Dywelk tenía razón en todo lo que había dicho, fue esa curiosidad insaciable lo que me permitió
aprender tantos hechizos, pero a costa de casi perder mi humanidad y estar cegado ante el mundo
y las personas. No iba a volver a caer en la misma trampa de Dywelk, no podía permitir que él me
usara de nuevo, no podía darle más poder… Pero lo hice.
Una ráfaga de fuego negro comenzó a aparecer del suelo llegando a consumirme por completo.
Sentía el fuego, la fuerza y el deseo. Sonreí por unos momentos al recordar aquel sentimiento
pero, cuando ya iba a ser devorado por esa llamarada, todo se apagó. Abrí mis ojos y vi que ya no
había nada sobre mí, entorné mis ojos y vi que al frente mío había una figura hecha de ese fuego
negro, un poco más alta que yo pero sin alguna forma definida.
—Gracias Eizal, has avivado la llama y con este fuego resurgirá mi reino, resurgirán mis deseos y te
tendré de nuevo conmigo.
La llamarada comenzó a adquirir forma y, al ver qué se estaba formando, comencé a retroceder. Al
frente mío estaba el hechicero que me hizo destruir mi pueblo, que me enseñó todo lo que sé
ahora y al que había jurado asesinar.
— ¡Dywelk! —fue un grito más de pánico que cualquier otra cosa. Verlo allí delante me había
llenado de miedo, mis piernas temblaban y casi dejo caer mi báculo al suelo, si eso hubiese
pasado, ese hubiera sido efectivamente mi fin.

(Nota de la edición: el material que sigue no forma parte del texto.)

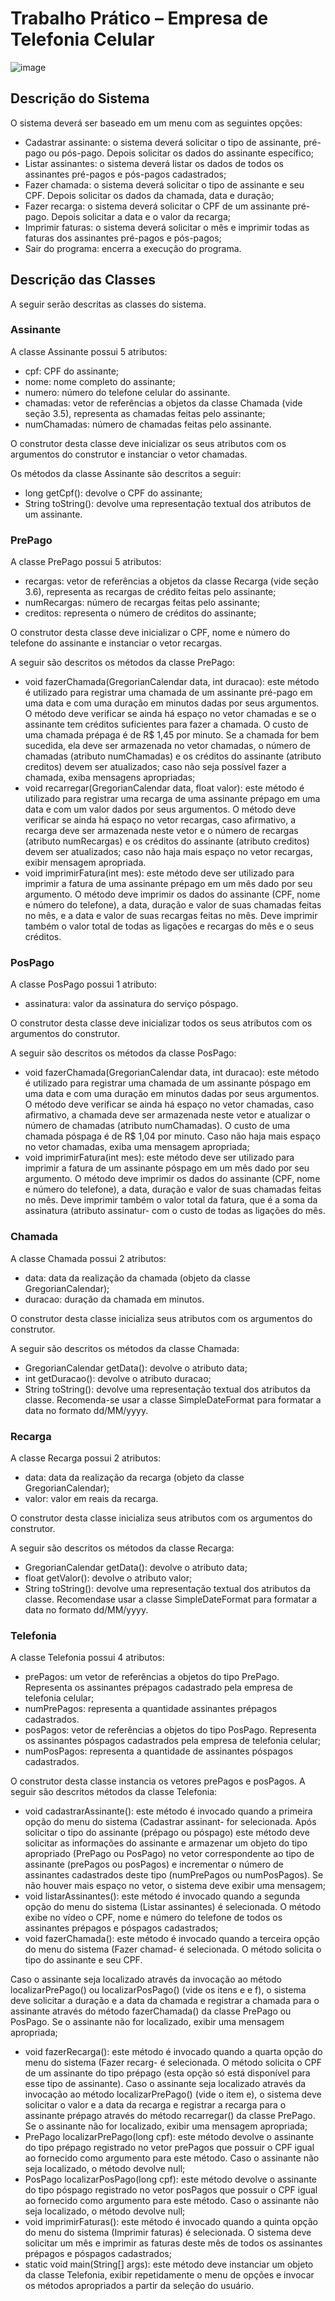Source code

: # Trabalho Prático – Empresa de Telefonia Celular

![image](https://github.com/EnzoWarner/Empresa-de-Telefonia-Celular/assets/140049622/dce68732-8eec-405e-a7c2-7b7eed10c137)


## Descrição do Sistema

O sistema deverá ser baseado em um menu com as seguintes opções:
- Cadastrar assinante: o sistema deverá solicitar o tipo de assinante, pré-pago ou pós-pago. Depois solicitar os dados do assinante específico;
- Listar assinantes: o sistema deverá listar os dados de todos os assinantes pré-pagos e pós-pagos cadastrados; 
- Fazer chamada: o sistema deverá solicitar o tipo de assinante e seu CPF. Depois 
solicitar os dados da chamada, data e duração; 
- Fazer recarga: o sistema deverá solicitar o CPF de um assinante pré-pago. 
Depois solicitar a data e o valor da recarga; 
- Imprimir faturas: o sistema deverá solicitar o mês e imprimir todas as faturas dos 
assinantes pré-pagos e pós-pagos; 
- Sair do programa: encerra a execução do programa.

## Descrição das Classes

A seguir serão descritas as classes do sistema.
    
### Assinante

A classe Assinante possui 5 atributos:
- cpf: CPF do assinante;
- nome: nome completo do assinante;
- numero: número do telefone celular do assinante.
- chamadas: vetor de referências a objetos da classe Chamada (vide seção 3.5), representa as chamadas feitas pelo assinante;
- numChamadas: número de chamadas feitas pelo assinante.

O construtor desta classe deve inicializar os seus atributos com os argumentos do construtor e instanciar o vetor chamadas.

Os métodos da classe Assinante são descritos a seguir:
- long getCpf(): devolve o CPF do assinante;
- String toString(): devolve uma representação textual dos atributos de um assinante.

### PrePago

A classe PrePago possui 5 atributos:
- recargas: vetor de referências a objetos da classe Recarga (vide seção 3.6), representa as recargas de crédito feitas pelo assinante;
- numRecargas: número de recargas feitas pelo assinante;
- creditos: representa o número de créditos do assinante;

O construtor desta classe deve inicializar o CPF, nome e número do telefone do assinante e instanciar o vetor recargas.

A seguir são descritos os métodos da classe PrePago:
- void fazerChamada(GregorianCalendar data, int duracao): este método é utilizado para registrar uma chamada de um assinante pré-­pago em uma data e com uma duração em minutos dadas por seus argumentos. O método deve verificar se ainda há espaço no vetor chamadas e se o assinante tem créditos suficientes para fazer a chamada. O custo de uma chamada pré­paga é de R$ 1,45 por minuto. Se a chamada for bem sucedida, ela deve ser armazenada no vetor chamadas, o número de chamadas (atributo numChamadas) e os créditos do assinante (atributo creditos) devem ser atualizados; caso não seja possível fazer a chamada, exiba mensagens apropriadas;
- void recarregar(GregorianCalendar data, float valor): este método é utilizado para registrar uma recarga de uma assinante pré­pago em uma data e com um valor dados por seus argumentos. O método deve verificar se ainda há espaço no vetor recargas, caso afirmativo, a recarga deve ser armazenada neste vetor e o número de recargas (atributo numRecargas) e os créditos do assinante (atributo creditos) devem ser atualizados; caso não haja mais espaço no vetor recargas, exibir mensagem apropriada.
- void imprimirFatura(int mes): este método deve ser utilizado para imprimir a fatura
de uma assinante pré­pago em um mês dado por seu argumento. O método deve imprimir os dados do assinante (CPF, nome e número do telefone), a data, duração e valor de suas chamadas feitas no mês, e a data e valor de suas recargas feitas no mês. Deve imprimir também o valor total de todas as ligações e recargas do mês e o seus créditos.

### PosPago

A classe PosPago possui 1 atributo:
- assinatura: valor da assinatura do serviço pós­pago.

O construtor desta classe deve inicializar todos os seus atributos com os argumentos do construtor.

A seguir são descritos os métodos da classe PosPago:
- void fazerChamada(GregorianCalendar data, int duracao): este método é utilizado para registrar uma chamada de um assinante pós­pago em uma data e com uma duração em minutos dadas por seus argumentos. O método deve verificar se ainda há espaço no vetor chamadas, caso afirmativo, a chamada deve ser armazenada neste vetor e atualizar o número de chamadas (atributo numChamadas). O custo de uma chamada pós­paga é de  R$ 1,04 por minuto. Caso não haja mais espaço no vetor chamadas, exiba uma mensagem apropriada;
- void imprimirFatura(int mes): este método deve ser utilizado para imprimir a fatura
de um assinante pós­pago em um mês dado por seu argumento. O método deve imprimir os dados do assinante (CPF, nome e número do telefone), a data, duração e valor de suas chamadas feitas no mês. Deve imprimir também o valor total da fatura, que é a soma da assinatura (atributo assinatur- com o custo de todas as ligações do mês. 

### Chamada

A classe Chamada possui 2 atributos:
- data: data da realização da chamada (objeto da classe GregorianCalendar);
- duracao: duração da chamada em minutos.

O construtor desta classe inicializa seus atributos com os argumentos do construtor.

A seguir são descritos os métodos da classe Chamada:
- GregorianCalendar getData(): devolve o atributo data;
- int getDuracao(): devolve o atributo duracao;
- String toString(): devolve uma representação textual dos atributos da classe. Recomenda­-se usar a classe SimpleDateFormat para formatar a data no formato dd/MM/yyyy.

### Recarga

A classe Recarga possui 2 atributos:
- data: data da realização da recarga (objeto da classe GregorianCalendar);
- valor: valor em reais da recarga.

O construtor desta classe inicializa seus atributos com os argumentos do construtor.

A seguir são descritos os métodos da classe Recarga:
- GregorianCalendar getData(): devolve o atributo data;
- float getValor(): devolve o atributo valor;
- String toString(): devolve uma representação textual dos atributos da classe. Recomenda­se   usar   a   classe  SimpleDateFormat  para   formatar   a   data   no   formato dd/MM/yyyy.

### Telefonia

A classe Telefonia possui 4 atributos:
- prePagos: um vetor de referências a objetos do tipo  PrePago. Representa os assinantes pré­pagos cadastrado pela empresa de telefonia celular;
- numPrePagos: representa a quantidade assinantes pré­pagos cadastrados.
- posPagos: vetor de referências a objetos do tipo PosPago. Representa os assinantes póspagos cadastrados pela empresa de telefonia celular;
- numPosPagos: representa a quantidade de assinantes pós­pagos cadastrados.

O construtor desta classe instancia os vetores prePagos e posPagos. A seguir são descritos métodos da classe Telefonia:

- void cadastrarAssinante(): este método é invocado quando a primeira opção do menu do sistema (Cadastrar assinant- for selecionada. Após solicitar o tipo do assinante (prépago ou pós­pago) este método deve solicitar as informações do assinante e armazenar um objeto   do  tipo  apropriado (PrePago ou PosPago) no vetor correspondente ao tipo de assinante (prePagos ou posPagos) e incrementar o número de assinantes cadastrados deste tipo (numPrePagos ou numPosPagos). Se não houver mais espaço no vetor, o sistema deve exibir uma mensagem;
- void listarAssinantes(): este método é invocado quando a segunda opção do menu do sistema (Listar assinantes) é selecionada. O método exibe no vídeo o CPF, nome e número do telefone de todos os assinantes pré­pagos e pós­pagos cadastrados;
- void fazerChamada(): este método é invocado quando a terceira opção do menu do sistema (Fazer chamad- é selecionada. O método solicita o tipo do assinante e seu CPF.

Caso o assinante seja localizado através da invocação ao método localizarPrePago() ou localizarPosPago() (vide os itens e e f), o sistema deve solicitar a duração e a data da chamada e registrar a chamada para o assinante através do método  fazerChamada() da
classe  PrePago  ou  PosPago. Se o assinante não for localizado, exibir uma mensagem apropriada;
- void   fazerRecarga(): este método  é  invocado quando a quarta opção do menu do sistema (Fazer recarg- é selecionada. O método solicita o CPF de um assinante do tipo prépago (esta opção só está disponível para esse tipo de assinante). Caso o assinante seja
localizado   através   da   invocação   ao   método  localizarPrePago()  (vide   o   item  e),   o sistema deve solicitar o valor e a data da recarga e registrar a recarga para o assinante prépago   através   do   método  recarregar()   da   classe  PrePago.   Se   o   assinante   não   for localizado, exibir uma mensagem apropriada;
- PrePago localizarPrePago(long cpf): este método devolve o assinante do tipo prépago registrado no vetor prePagos que possuir o CPF igual ao fornecido como argumento para este método. Caso o assinante não seja localizado, o método devolve null;
- PosPago localizarPosPago(long cpf): este método devolve o assinante do tipo póspago registrado no vetor posPagos que possuir o CPF igual ao fornecido como argumento para este método. Caso o assinante não seja localizado, o método devolve null;
- void imprimirFaturas(): este método é invocado quando a quinta opção do menu do sistema (Imprimir faturas) é selecionada. O sistema deve solicitar um mês e imprimir as faturas deste mês de todos os assinantes pré­pagos e pós­pagos cadastrados;
- static void main(String[] args): este método deve instanciar um objeto da classe Telefonia, exibir repetidamente o menu de opções e invocar os métodos apropriados a partir da seleção do usuário.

Puse mi báculo en mi cinto y del otro saqué mi espada, ésta tenía un color plateado brillante,
blandí delante de mí y le susurré unas palabras del lenguaje arcano “Suisal akla ken-tza”, que
traduce a “Espada de filo de hielo”. De mis mangas comenzó a salir un hilo de agua que recorrió
como una serpiente la hoja de la espada que, a llegar a la punta siseó con fuerza al hechicero y
esta se cristalizó por sobre la hoja, dejando una película delgada de hielo.
Salí corriendo con ambas manos sobre la espada, abalanzándome sobre Dywelk. No estaba
pensando con claridad, sólo quería que esa figura desapareciera de mi vista.
—Ja, ¿crees que con mis propios hechizos podrás detenerme? —Dywelk sacó de su espalda en
llamas un mandoble recubierto en ese fuego negro y lo puso verticalmente sobre su rostro, a la
espera de mi golpe.
Sin importar que Dywelk estuviera preparado, corrí más rápido y, cuando estaba a sólo unos
centímetros de él pronuncié “Bako mina-tza: Pies alados” y salté sobre el hechicero, que había
atacado con un corte lateral que golpeó en mi talón derecho. No supe por qué no sentí el dolor de
la herida y, cuando aterricé detrás del hechicero en llamas me giré y le asesté un golpe circular
horizontal por todo su cuerpo.
Mi espada pasó limpiamente por sobre el hechicero, dejando vahos de vapor por donde pasaba y,
cuando lo había cortado, el fuego comenzó a extinguirse.
—Eizal, de verdad no tienes oportunidad contra mí, puede que de ti sólo haya obtenido un ascua
de vida, pero este fuego crecerá lo suficiente hasta hacer arder todos los siete reinos que conviven
supuestamente en paz y te hará arder a ti también, conmigo.
El fuego se consumió por completo y sólo quedó en la cueva el destello de los cristales de
Azulinita. Miré mi pie derecho y estaba con una línea de una quemadura, era bastante pequeña a
juzgar por el tamaño de la espada. Me senté en el suelo de la cueva y me dejé vencer por el
cansancio, ni el frío ni la llegada de una presencia extraña la cueva, me pudieron despertar.